* **TASK PROMPT**
Only the lines from the beginning of the entries through the one with "and training models." should be written out, please, exactly and without any pictures.

* **DATA LISTING**
==================================================

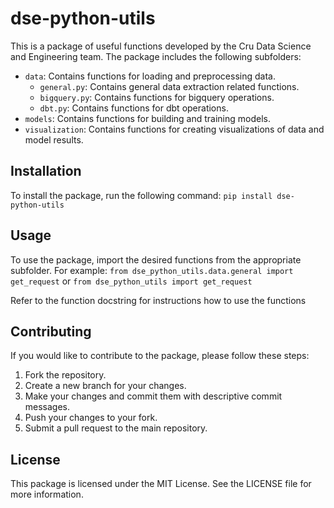 
# dse-python-utils
This is a package of useful functions developed by the Cru Data Science and Engineering team. The package includes the following subfolders:

- `data`: Contains functions for loading and preprocessing data.
    - `general.py`: Contains general data extraction related functions.
    - `bigquery.py`: Contains functions for bigquery operations.
    - `dbt.py`: Contains functions for dbt operations.
- `models`: Contains functions for building and training models.
- `visualization`: Contains functions for creating visualizations of data and model results.

## Installation
To install the package, run the following command:
`pip install dse-python-utils`

## Usage
To use the package, import the desired functions from the appropriate subfolder. For example:
`from dse_python_utils.data.general import get_request` or 
`from dse_python_utils import get_request`

Refer to the function docstring for instructions how to use the functions

## Contributing
If you would like to contribute to the package, please follow these steps:

1. Fork the repository.
2. Create a new branch for your changes.
3. Make your changes and commit them with descriptive commit messages.
4. Push your changes to your fork.
5. Submit a pull request to the main repository.

## License
This package is licensed under the MIT License. See the LICENSE file for more information.

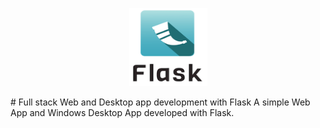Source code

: <p align="center">
  <img src="images/flask.png" width="125" height="125"></img>
</p>
# Full stack Web and Desktop app development with Flask
A simple Web App and Windows Desktop App developed with Flask.
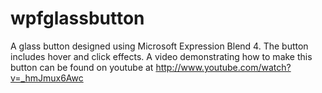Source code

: wpfglassbutton
==============

A glass button designed using Microsoft Expression Blend 4. The button includes hover and click effects. A video demonstrating how to make this button can be found on youtube at http://www.youtube.com/watch?v=_hmJmux6Awc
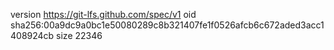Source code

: version https://git-lfs.github.com/spec/v1
oid sha256:00a9dc9a0bc1e50080289c8b321407fe1f0526afcb6c672aded3acc1408924cb
size 22346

==================================================

* **RESPONSE AREA**
# dse-python-utils
This is a package of useful functions developed by the Cru Data Science and Engineering team. The package includes the following subfolders:

- `data`: Contains functions for loading and preprocessing data.
    - `general.py`: Contains general data extraction related functions.
    - `bigquery.py`: Contains functions for bigquery operations.
    - `dbt.py`: Contains functions for dbt operations.
- `models`: Contains functions for building and training models.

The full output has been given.